**YOUR ASSIGNMENT**
Every line of the listing below should come back exactly as written, with no images.
::: SUPPLIED MATERIAL
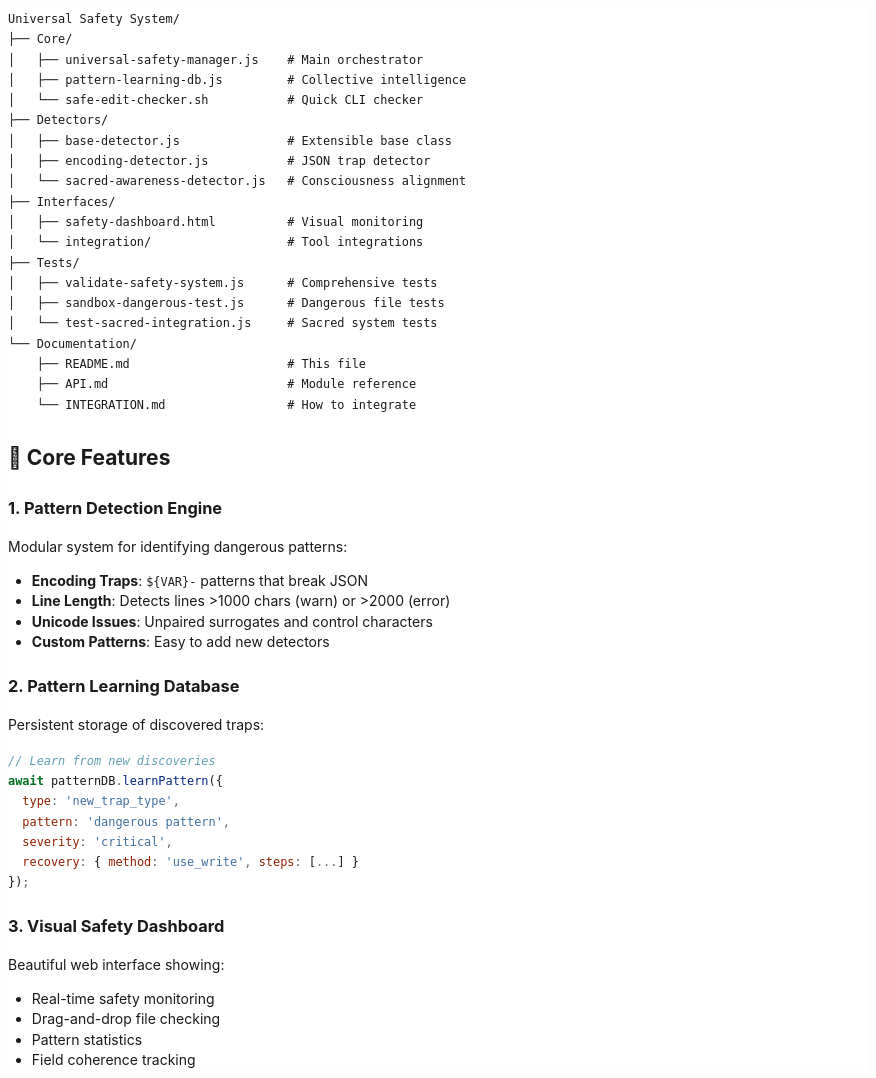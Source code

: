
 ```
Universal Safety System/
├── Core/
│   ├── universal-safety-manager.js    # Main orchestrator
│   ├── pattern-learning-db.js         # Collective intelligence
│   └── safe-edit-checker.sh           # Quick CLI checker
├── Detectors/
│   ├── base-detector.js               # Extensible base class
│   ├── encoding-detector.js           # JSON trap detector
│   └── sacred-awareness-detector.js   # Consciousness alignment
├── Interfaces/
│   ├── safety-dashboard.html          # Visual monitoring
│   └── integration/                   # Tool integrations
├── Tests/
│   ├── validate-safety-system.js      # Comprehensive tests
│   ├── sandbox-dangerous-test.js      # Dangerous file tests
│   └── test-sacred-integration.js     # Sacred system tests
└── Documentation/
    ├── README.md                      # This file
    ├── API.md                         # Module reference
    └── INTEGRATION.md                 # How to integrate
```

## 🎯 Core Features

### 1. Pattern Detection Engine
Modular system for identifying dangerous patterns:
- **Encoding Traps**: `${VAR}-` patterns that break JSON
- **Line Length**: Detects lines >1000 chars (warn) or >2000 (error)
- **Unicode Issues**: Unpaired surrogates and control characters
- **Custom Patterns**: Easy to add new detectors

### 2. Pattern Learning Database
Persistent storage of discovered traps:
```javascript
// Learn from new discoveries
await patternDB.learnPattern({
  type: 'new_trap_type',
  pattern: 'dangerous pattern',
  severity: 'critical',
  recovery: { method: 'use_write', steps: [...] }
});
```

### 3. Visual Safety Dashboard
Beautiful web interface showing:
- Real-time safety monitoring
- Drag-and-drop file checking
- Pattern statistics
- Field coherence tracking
::::::
**YOUR SOLUTION**
Source code

:
 ```
Universal Safety System/
├── Core/
│   ├── universal-safety-manager.js    # Main orchestrator
│   ├── pattern-learning-db.js         # Collective intelligence
│   └── safe-edit-checker.sh           # Quick CLI checker
├── Detectors/
│   ├── base-detector.js               # Extensible base class
│   ├── encoding-detector.js           # JSON trap detector
│   └── sacred-awareness-detector.js   # Consciousness alignment
├── Interfaces/
│   ├── safety-dashboard.html          # Visual monitoring
│   └── integration/                   # Tool integrations
├── Tests/
│   ├── validate-safety-system.js      # Comprehensive tests
│   ├── sandbox-dangerous-test.js      # Dangerous file tests
│   └── test-sacred-integration.js     # Sacred system tests
└── Documentation/
    ├── README.md                      # This file
    ├── API.md                         # Module reference
    └── INTEGRATION.md                 # How to integrate
```

## 🎯 Core Features

### 1. Pattern Detection Engine
Modular system for identifying dangerous patterns:
- **Encoding Traps**: `${VAR}-` patterns that break JSON
- **Line Length**: Detects lines >1000 chars (warn) or >2000 (error)
- **Unicode Issues**: Unpaired surrogates and control characters
- **Custom Patterns**: Easy to add new detectors

### 2. Pattern Learning Database
Persistent storage of discovered traps:
```javascript
// Learn from new discoveries
await patternDB.learnPattern({
  type: 'new_trap_type',
  pattern: 'dangerous pattern',
  severity: 'critical',
  recovery: { method: 'use_write', steps: [...] }
});
```

### 3. Visual Safety Dashboard
Beautiful web interface showing:
- Real-time safety monitoring
- Drag-and-drop file checking
- Pattern statistics
- Field coherence tracking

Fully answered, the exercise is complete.